## DESCRIPTION OF THE TASK
Check each line of the material below for the word "missile". State how many lines have it, and nothing more.

(SOURCE MATERIAL Opens)

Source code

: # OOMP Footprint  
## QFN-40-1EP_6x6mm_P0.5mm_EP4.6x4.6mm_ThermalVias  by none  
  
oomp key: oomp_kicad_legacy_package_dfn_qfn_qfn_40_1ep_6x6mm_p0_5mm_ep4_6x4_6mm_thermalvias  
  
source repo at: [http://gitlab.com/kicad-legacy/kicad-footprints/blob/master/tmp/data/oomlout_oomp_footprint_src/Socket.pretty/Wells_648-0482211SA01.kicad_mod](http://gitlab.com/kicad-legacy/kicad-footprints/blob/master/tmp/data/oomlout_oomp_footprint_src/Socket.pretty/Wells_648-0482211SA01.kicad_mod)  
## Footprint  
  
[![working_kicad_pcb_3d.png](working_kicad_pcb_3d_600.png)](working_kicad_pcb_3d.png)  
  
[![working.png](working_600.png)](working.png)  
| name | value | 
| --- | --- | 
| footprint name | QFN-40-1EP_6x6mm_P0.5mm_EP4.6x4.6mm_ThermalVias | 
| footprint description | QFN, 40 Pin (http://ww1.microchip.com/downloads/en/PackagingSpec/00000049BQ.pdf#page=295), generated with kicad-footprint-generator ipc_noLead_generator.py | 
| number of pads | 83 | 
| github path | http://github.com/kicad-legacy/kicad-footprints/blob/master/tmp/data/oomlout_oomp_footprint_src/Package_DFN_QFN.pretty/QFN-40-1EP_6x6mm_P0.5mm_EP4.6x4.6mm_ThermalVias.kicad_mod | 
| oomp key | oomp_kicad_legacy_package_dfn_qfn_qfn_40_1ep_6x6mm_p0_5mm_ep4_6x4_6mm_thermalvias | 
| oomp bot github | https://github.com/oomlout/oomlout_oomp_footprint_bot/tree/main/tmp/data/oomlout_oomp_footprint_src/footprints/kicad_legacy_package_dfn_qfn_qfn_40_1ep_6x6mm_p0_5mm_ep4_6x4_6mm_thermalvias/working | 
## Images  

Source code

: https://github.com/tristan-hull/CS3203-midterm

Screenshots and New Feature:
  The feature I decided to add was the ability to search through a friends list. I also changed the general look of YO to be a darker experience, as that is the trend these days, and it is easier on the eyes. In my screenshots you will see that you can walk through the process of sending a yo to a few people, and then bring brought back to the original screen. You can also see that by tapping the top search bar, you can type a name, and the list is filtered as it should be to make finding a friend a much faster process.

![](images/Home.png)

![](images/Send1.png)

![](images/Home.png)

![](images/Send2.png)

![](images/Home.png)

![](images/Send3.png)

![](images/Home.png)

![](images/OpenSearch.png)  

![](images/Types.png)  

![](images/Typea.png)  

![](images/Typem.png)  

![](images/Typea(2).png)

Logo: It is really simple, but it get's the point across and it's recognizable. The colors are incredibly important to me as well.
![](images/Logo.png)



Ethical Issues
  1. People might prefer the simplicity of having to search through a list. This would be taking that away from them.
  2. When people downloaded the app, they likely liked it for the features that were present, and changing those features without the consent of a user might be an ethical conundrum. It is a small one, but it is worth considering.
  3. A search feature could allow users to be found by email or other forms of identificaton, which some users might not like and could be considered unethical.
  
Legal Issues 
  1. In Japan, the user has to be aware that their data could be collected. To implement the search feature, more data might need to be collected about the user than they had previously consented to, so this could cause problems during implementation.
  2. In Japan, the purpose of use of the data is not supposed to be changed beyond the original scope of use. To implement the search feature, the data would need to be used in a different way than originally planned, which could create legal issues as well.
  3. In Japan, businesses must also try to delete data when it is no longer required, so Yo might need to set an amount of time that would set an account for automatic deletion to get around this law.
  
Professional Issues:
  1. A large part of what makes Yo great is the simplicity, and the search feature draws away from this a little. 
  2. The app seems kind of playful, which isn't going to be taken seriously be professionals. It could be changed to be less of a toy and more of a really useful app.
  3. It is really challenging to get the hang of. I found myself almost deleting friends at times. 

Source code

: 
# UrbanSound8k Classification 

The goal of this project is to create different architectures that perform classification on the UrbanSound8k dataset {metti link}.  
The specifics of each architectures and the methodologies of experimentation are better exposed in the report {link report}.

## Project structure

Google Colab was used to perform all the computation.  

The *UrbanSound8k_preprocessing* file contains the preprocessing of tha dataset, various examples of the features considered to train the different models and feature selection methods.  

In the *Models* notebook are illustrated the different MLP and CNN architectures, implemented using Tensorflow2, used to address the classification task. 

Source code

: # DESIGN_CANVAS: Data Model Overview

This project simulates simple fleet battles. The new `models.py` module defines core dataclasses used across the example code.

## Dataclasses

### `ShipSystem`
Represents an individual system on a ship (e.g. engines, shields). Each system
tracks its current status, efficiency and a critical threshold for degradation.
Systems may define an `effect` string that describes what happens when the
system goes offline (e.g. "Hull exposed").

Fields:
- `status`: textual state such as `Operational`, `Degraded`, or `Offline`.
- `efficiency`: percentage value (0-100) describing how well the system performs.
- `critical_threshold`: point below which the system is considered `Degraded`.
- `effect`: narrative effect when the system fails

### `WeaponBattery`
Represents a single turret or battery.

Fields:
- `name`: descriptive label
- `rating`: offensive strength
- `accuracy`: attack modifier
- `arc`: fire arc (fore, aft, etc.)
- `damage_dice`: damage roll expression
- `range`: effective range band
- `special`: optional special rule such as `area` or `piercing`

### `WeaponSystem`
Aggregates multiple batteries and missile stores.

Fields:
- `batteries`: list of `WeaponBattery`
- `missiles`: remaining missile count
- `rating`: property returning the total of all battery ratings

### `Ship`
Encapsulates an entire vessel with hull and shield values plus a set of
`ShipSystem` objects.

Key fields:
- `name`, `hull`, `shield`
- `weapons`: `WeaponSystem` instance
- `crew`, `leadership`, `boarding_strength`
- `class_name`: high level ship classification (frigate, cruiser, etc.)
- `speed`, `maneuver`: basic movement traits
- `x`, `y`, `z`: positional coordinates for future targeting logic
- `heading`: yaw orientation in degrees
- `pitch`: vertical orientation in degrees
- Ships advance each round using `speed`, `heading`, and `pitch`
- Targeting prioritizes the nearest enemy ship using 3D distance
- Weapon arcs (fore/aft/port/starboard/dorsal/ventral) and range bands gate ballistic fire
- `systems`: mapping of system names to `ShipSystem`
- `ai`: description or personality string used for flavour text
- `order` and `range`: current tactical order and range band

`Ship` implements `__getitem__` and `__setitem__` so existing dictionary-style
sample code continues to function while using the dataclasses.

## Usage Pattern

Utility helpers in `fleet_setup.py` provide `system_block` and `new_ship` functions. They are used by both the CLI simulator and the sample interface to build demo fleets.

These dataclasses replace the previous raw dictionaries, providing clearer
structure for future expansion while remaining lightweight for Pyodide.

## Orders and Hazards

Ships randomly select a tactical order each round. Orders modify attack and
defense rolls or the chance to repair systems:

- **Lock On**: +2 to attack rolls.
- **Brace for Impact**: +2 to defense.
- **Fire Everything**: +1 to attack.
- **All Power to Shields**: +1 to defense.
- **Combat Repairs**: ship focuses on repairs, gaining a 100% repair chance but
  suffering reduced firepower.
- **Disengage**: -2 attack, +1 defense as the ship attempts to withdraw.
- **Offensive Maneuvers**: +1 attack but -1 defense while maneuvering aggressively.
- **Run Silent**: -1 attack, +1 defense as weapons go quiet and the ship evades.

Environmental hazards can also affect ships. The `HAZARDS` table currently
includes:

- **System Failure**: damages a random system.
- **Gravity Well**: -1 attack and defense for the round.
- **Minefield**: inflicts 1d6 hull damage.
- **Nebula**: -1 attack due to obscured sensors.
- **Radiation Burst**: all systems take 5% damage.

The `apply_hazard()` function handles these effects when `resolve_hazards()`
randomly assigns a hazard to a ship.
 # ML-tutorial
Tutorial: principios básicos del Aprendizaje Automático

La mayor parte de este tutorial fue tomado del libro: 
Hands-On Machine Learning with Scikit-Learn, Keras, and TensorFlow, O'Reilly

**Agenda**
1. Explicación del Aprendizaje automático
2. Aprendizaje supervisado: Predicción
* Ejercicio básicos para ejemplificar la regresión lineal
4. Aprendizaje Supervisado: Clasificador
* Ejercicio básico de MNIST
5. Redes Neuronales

(SOURCE MATERIAL Closes)
(SOURCE MATERIAL Opens)

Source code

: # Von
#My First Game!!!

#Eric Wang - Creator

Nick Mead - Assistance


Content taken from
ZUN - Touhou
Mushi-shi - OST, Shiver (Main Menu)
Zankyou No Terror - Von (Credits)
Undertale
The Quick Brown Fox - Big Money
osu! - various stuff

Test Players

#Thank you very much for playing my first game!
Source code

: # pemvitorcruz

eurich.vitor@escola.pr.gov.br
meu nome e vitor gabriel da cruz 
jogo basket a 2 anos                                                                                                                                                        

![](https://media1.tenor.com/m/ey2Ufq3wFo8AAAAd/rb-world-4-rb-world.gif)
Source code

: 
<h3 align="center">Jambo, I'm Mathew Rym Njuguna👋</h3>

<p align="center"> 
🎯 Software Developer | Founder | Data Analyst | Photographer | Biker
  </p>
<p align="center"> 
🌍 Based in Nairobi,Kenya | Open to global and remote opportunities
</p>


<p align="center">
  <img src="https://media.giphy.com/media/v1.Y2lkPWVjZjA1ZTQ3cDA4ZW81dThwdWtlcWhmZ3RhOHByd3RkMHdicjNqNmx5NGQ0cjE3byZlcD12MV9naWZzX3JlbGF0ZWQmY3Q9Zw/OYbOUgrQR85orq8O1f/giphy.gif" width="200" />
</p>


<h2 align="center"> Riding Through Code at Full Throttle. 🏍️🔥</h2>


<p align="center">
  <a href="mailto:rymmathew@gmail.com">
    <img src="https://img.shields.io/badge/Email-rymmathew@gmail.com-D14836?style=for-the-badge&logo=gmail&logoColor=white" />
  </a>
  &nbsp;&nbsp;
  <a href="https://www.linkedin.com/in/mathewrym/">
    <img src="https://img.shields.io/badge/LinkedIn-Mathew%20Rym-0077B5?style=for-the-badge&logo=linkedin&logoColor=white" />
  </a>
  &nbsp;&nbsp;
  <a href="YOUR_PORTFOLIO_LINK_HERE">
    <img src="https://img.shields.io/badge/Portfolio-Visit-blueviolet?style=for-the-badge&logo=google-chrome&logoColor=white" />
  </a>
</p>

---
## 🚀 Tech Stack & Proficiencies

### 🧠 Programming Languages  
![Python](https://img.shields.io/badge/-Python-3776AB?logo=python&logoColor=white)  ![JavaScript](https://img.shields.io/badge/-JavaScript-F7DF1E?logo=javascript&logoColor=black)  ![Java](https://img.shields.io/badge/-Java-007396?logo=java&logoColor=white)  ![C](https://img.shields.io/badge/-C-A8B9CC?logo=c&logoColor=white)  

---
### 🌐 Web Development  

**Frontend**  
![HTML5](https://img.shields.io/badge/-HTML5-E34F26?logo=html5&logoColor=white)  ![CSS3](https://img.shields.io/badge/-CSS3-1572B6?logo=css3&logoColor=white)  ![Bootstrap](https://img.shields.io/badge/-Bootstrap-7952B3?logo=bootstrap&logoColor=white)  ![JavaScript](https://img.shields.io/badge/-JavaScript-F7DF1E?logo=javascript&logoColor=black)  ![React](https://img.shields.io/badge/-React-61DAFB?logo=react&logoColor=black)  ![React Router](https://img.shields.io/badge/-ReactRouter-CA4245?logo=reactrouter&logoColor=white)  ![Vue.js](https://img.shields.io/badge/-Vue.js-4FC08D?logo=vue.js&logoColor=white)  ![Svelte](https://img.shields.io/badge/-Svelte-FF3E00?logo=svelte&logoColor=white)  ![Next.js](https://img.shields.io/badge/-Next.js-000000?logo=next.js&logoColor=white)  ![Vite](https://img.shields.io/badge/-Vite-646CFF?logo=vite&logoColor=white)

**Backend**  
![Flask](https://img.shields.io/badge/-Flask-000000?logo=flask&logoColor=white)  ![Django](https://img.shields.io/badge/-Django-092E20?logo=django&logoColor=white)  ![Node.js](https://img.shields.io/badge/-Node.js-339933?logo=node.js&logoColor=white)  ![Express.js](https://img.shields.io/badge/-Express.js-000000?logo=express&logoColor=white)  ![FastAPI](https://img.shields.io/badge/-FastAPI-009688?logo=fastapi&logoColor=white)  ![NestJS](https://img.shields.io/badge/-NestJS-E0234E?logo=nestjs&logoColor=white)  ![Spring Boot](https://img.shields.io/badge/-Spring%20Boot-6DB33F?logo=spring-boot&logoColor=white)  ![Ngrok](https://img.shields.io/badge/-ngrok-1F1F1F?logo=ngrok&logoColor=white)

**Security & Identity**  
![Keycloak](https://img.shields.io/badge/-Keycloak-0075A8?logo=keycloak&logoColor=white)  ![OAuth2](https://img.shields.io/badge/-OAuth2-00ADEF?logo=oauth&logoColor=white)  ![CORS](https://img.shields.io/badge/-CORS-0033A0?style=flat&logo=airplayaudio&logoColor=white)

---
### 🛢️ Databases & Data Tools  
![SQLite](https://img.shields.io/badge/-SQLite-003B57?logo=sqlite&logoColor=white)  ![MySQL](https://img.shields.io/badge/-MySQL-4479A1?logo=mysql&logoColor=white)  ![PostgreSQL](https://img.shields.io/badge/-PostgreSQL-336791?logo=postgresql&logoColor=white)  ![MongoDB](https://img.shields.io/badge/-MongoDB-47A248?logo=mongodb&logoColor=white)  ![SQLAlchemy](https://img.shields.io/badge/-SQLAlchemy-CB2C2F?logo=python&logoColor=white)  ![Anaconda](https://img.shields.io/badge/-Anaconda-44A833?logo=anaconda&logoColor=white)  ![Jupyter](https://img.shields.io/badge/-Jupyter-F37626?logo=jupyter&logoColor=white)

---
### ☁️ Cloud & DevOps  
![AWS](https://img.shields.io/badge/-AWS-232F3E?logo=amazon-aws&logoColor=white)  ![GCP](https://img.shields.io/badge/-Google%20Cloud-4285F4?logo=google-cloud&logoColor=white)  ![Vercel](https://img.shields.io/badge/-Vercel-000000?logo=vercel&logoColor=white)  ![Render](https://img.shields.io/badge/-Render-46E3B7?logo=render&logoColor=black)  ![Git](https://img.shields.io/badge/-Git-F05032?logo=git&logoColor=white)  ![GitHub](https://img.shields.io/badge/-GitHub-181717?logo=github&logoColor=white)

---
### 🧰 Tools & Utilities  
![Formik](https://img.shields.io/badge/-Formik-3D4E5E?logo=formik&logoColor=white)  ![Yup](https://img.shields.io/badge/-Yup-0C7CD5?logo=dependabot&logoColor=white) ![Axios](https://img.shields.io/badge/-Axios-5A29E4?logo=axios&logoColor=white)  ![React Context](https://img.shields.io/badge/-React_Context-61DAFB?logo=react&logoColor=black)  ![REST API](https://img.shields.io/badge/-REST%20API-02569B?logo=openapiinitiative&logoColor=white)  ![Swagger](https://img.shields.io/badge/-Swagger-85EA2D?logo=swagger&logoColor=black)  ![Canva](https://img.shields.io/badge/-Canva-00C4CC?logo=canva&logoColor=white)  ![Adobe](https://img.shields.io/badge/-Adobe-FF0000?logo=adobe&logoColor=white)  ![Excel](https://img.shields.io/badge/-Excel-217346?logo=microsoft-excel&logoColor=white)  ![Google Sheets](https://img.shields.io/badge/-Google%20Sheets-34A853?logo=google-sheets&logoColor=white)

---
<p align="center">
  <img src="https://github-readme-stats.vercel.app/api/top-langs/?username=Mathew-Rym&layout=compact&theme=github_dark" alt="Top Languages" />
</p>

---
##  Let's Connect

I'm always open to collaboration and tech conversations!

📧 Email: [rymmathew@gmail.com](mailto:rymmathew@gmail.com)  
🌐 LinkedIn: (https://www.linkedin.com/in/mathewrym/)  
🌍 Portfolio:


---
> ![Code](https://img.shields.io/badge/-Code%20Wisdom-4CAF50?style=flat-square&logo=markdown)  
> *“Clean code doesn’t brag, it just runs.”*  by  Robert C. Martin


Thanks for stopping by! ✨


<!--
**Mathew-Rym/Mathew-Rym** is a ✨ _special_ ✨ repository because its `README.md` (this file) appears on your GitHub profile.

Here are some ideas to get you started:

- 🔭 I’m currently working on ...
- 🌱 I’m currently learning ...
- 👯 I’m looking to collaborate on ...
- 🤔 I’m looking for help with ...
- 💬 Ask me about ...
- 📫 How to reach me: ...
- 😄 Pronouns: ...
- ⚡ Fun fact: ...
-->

(SOURCE MATERIAL Closes)
(SOURCE MATERIAL Opens)

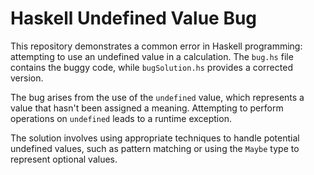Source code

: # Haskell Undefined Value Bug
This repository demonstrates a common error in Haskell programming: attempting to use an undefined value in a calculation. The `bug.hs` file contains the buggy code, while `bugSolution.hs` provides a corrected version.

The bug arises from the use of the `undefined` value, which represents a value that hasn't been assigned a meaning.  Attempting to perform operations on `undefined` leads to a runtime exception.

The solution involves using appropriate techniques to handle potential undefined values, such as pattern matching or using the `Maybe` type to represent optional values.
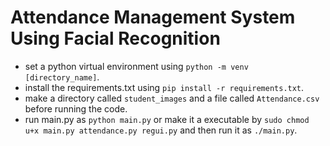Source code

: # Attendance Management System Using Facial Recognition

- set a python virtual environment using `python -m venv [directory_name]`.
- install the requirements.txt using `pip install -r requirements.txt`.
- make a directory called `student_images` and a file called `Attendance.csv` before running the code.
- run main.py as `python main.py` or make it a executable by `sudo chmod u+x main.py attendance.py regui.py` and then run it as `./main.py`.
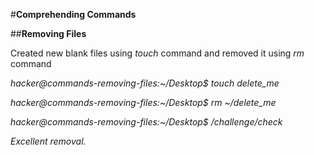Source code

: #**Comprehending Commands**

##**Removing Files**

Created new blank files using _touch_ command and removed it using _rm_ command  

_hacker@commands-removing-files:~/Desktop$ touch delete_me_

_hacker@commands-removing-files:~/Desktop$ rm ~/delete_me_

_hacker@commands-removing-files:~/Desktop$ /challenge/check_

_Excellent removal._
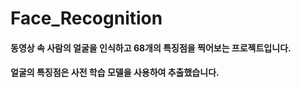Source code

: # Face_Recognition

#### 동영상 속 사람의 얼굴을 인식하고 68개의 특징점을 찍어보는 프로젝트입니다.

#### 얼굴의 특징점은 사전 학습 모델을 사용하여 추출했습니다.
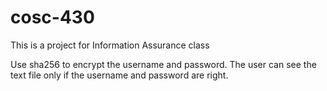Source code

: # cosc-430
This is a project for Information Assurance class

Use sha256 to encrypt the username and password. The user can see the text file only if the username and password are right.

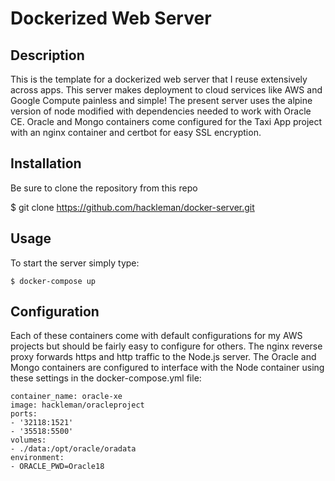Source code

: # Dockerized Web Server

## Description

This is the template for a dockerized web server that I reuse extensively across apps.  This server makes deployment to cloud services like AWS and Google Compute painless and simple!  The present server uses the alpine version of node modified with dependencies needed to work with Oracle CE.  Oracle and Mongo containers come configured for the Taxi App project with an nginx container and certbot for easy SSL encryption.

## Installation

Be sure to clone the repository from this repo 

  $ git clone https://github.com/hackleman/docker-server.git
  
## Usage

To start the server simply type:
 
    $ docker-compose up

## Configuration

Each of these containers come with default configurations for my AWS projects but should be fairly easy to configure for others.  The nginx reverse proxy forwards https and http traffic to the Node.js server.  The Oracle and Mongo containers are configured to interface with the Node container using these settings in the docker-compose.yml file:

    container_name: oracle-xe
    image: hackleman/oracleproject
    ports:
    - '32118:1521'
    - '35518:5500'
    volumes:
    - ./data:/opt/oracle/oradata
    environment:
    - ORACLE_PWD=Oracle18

(SOURCE MATERIAL Closes)

## YOUR RESPONSE
2